What needs to be done:
Only lines holding the word "hyperlink" are wanted from the records; copy all of them.

#####

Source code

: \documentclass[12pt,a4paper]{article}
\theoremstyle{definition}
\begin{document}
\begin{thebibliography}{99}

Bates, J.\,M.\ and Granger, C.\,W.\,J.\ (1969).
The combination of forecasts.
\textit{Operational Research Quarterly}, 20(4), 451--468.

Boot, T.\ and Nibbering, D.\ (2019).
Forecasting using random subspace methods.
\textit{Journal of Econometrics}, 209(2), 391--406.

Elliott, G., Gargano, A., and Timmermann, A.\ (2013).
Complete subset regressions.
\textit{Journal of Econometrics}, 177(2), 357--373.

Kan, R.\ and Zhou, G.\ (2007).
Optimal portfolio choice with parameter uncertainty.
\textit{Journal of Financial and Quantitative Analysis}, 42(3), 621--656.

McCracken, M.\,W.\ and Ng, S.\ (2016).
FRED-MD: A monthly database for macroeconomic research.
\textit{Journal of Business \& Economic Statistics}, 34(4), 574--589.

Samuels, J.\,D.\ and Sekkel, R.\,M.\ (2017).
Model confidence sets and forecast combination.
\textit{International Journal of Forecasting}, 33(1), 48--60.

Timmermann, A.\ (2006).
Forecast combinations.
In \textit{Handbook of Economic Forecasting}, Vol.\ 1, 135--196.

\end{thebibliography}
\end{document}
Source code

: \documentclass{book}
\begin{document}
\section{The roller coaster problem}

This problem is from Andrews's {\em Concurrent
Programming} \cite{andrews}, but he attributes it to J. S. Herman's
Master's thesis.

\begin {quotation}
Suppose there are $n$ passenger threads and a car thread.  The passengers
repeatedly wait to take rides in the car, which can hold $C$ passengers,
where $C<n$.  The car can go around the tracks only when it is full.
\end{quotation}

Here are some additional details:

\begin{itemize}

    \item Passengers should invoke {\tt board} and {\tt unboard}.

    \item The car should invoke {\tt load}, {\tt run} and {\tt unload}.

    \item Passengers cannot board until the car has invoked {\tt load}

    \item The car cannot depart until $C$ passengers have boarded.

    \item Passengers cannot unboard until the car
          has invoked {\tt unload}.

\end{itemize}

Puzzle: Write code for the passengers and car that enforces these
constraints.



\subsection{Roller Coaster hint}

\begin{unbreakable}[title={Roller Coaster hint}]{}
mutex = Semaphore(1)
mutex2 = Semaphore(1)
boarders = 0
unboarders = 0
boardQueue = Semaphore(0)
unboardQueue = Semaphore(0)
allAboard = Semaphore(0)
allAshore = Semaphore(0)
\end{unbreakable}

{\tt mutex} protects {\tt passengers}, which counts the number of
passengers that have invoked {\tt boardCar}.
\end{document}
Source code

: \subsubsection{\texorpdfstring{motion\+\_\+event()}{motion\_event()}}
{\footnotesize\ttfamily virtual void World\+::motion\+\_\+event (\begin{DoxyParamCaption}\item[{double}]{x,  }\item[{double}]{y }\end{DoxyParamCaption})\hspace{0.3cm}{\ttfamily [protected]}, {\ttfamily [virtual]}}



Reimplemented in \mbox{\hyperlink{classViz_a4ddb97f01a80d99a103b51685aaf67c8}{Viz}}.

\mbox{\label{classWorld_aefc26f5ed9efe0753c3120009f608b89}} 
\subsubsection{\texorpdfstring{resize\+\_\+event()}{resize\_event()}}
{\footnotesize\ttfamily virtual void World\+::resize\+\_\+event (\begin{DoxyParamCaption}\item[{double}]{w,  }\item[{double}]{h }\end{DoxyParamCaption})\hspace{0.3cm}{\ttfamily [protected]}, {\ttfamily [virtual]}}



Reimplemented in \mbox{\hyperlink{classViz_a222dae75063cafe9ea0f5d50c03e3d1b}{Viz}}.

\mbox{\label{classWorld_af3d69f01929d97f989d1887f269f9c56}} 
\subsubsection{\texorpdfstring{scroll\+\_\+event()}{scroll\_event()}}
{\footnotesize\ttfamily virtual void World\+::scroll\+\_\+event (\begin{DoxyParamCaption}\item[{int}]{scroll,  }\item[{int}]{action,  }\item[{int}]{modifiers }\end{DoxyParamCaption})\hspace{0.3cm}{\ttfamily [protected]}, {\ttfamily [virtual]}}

#####

Answer section:
Reimplemented in \mbox{\hyperlink{classViz_a4ddb97f01a80d99a103b51685aaf67c8}{Viz}}.
Reimplemented in \mbox{\hyperlink{classViz_a222dae75063cafe9ea0f5d50c03e3d1b}{Viz}}.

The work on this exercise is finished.